Most TOS authorities agree that routine EMG/NCV does not play an important role in diagnosing or ruling out neurogenic TOS.
2. Dismissing TOS as controversial
This is a topic we love to discuss, but hate to hear. We will go into great detail in other sections of our website. However, you should know the basics of the story.
In the 1980s and 1990s, Dr. Asa Wilbourn of the Cleveland Clinic, a neurologist, published several articles in which patients presenting with neurogenic thoracic outlet syndrome had normal EMG/NCV studies in his laboratory. Dr. Wilbourn concluded that these negative results proved that neurogenic TOS was “highly overdiagnosed,” and that many of these patients ended up with “unnecessary and potentially harmful surgery.” He coined the term ‘disputed TOS’ to describe those patients with the clinical presentation of neurogenic TOS, but with a negative EMG/NCV.
Over the same period, Dr. David Roos, a surgeon in Denver, Colorado, published several papers detailing his surgical experience with patients with neurogenic thoracic outlet syndrome. Dr. Roos had helped to pioneer the transaxillary surgical approach to treating neurogenic thoracic outlet syndrome, and had described and categorized soft tissue anomalies in the thoracic outlet in these patients in great detail. He confirmed these anatomic findings in studies of cadavers. Dr. Roos had operated on thousands of patients for neurogenic TOS, with a high success rate and a very low complication rate.

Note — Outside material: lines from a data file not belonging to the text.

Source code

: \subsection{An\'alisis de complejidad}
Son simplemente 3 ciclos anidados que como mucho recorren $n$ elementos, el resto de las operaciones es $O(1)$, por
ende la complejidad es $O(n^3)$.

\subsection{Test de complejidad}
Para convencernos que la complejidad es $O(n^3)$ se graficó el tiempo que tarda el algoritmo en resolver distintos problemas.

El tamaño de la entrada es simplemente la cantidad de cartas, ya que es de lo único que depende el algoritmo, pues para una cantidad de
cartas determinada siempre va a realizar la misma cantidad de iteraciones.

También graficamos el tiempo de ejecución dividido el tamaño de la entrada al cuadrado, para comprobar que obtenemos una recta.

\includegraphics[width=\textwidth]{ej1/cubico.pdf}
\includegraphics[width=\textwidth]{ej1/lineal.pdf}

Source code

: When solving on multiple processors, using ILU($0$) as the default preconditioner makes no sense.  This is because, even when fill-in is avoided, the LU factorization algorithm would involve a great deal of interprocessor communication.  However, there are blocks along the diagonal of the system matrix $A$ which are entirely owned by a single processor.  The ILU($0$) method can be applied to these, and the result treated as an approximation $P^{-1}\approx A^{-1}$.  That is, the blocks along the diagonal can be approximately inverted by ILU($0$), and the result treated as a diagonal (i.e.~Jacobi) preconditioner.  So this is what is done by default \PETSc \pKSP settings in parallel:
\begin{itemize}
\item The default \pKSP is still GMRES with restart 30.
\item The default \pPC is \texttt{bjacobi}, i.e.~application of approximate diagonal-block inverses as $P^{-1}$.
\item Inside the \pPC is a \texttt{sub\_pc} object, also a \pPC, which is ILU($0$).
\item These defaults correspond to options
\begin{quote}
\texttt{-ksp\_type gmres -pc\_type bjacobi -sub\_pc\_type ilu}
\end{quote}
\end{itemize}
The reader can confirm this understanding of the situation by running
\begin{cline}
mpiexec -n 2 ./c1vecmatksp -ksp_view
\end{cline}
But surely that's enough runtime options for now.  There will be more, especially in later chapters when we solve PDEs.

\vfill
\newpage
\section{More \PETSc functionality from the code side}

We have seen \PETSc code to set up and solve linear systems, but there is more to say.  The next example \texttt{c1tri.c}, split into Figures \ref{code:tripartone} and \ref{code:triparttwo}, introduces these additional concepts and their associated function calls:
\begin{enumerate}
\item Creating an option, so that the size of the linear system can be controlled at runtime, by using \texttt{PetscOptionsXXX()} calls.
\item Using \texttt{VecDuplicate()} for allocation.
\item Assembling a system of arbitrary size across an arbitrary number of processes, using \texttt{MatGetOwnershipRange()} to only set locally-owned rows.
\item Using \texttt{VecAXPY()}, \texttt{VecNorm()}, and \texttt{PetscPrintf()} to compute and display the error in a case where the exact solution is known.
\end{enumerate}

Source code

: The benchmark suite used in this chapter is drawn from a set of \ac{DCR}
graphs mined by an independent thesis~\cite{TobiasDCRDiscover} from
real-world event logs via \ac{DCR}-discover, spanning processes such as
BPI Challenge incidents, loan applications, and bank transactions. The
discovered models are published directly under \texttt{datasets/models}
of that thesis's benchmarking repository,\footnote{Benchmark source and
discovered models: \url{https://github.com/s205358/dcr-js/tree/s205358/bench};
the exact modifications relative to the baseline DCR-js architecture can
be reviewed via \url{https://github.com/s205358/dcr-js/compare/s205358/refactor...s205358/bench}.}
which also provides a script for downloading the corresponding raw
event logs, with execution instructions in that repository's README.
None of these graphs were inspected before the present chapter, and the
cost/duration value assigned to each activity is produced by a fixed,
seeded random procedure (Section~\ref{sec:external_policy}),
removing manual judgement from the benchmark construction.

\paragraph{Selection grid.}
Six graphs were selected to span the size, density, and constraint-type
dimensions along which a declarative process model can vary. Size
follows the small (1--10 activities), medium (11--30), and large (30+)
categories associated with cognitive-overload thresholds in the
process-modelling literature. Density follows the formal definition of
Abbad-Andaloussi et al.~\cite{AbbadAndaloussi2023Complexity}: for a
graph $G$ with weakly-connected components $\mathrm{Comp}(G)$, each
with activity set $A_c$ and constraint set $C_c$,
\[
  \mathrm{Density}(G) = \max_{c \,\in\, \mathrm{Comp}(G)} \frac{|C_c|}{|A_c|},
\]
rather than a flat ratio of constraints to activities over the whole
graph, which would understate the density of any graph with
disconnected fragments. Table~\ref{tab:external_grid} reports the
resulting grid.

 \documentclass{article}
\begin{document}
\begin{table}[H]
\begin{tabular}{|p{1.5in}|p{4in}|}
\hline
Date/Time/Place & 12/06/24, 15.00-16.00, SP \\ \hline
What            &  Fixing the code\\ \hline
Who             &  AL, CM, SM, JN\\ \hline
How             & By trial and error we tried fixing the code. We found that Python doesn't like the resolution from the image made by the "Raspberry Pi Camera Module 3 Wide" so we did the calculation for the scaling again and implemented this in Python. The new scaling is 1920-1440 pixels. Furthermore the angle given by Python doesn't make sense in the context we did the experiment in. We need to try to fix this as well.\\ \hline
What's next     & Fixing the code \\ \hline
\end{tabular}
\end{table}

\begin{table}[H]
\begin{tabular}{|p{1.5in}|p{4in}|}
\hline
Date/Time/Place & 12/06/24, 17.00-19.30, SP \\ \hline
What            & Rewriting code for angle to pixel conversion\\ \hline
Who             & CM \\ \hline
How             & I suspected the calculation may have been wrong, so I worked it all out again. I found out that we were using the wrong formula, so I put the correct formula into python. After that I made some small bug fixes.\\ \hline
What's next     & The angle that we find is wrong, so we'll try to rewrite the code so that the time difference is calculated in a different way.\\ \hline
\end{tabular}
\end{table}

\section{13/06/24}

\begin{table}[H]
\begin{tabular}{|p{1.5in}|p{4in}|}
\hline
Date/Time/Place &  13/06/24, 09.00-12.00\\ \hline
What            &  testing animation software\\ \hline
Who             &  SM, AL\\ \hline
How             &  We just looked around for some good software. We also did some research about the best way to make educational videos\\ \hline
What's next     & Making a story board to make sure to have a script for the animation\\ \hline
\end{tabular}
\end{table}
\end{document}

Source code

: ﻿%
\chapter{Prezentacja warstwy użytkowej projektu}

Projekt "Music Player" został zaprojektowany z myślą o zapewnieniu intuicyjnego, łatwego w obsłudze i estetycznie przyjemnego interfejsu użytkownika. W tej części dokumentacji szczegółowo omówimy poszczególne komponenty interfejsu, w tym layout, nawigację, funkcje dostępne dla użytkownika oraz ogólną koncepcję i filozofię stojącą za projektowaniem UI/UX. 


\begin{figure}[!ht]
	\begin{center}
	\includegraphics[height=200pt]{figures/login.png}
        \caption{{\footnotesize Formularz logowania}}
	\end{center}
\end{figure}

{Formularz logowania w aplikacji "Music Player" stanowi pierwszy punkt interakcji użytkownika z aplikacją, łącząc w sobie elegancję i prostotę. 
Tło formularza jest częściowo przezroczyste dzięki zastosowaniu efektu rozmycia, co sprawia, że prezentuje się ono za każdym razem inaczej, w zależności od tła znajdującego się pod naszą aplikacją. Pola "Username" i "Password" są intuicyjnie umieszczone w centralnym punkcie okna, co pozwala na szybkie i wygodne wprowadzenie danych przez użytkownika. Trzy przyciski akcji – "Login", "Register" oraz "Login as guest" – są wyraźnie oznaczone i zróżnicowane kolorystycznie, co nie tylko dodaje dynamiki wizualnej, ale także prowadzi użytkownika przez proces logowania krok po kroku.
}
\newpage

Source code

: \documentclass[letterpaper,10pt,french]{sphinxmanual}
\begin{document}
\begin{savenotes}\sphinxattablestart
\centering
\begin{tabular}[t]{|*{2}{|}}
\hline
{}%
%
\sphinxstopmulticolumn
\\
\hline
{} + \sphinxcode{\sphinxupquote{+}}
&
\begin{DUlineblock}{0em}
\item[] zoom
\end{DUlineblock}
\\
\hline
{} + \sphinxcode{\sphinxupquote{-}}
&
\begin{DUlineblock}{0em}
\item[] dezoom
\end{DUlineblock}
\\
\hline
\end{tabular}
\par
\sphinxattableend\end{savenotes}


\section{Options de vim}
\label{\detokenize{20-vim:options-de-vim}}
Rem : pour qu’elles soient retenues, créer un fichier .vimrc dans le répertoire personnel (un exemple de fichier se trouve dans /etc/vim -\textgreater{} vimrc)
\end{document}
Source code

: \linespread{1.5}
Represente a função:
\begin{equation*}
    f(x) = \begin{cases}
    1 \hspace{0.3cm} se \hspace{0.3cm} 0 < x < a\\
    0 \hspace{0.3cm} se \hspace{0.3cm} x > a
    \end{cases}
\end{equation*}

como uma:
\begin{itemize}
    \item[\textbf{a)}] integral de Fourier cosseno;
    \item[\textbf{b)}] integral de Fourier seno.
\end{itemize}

While the two doctors argued through published letters in esteemed medical journals, the results of this argument still echo today. Many otherwise well-informed doctors insist that neurogenic TOS is ‘disputed’ or controversial. It is not. There are thousands of peer-reviewed articles in medical journals. TOS is regularly diagnosed and treated at esteemed academic centers throughout the world. But many doctors don’t learn about TOS because they wrongly believe it is controversial. Unfortunately, patients with TOS pay the price for this unnecessary confusion.
TOS is real and important. Patients and doctors need to take TOS seriously.